Dataset entries
┌──

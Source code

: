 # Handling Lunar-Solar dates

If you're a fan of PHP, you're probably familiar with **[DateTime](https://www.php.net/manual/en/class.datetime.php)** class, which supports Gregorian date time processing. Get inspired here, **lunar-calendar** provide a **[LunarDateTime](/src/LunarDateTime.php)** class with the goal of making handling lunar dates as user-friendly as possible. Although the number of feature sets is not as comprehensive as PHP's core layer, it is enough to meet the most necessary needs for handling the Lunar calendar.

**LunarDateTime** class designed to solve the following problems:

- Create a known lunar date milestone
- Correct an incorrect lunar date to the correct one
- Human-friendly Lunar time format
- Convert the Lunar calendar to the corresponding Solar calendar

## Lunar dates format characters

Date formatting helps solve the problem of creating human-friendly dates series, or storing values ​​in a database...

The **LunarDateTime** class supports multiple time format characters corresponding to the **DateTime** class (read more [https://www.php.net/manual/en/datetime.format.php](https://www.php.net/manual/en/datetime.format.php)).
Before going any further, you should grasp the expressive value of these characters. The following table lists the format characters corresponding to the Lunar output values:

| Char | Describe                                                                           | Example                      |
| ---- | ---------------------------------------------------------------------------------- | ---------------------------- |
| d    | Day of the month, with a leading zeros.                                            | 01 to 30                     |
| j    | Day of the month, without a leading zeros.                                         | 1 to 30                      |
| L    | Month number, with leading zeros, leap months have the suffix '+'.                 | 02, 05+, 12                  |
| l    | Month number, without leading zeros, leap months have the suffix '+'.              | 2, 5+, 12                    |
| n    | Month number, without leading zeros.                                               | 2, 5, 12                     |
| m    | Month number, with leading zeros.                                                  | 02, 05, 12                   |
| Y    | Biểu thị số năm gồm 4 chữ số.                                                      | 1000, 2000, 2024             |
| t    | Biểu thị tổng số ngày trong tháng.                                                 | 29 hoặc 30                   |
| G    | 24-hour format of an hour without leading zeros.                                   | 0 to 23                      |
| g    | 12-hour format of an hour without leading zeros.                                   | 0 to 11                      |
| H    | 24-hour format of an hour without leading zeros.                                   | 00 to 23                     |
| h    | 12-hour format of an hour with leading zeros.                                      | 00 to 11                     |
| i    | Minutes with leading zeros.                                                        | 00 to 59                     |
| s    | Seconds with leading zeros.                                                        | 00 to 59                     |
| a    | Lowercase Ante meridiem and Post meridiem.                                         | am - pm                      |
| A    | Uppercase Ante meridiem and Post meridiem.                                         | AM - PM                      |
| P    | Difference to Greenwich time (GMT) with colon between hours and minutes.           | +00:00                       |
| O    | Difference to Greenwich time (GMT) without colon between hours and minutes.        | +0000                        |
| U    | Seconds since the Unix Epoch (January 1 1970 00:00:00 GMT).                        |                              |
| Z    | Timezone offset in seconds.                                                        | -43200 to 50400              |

└──

Lines of the data that include the string "calendar" are to be counted; report the total by itself.

#### [YOUR RESPONSE]
2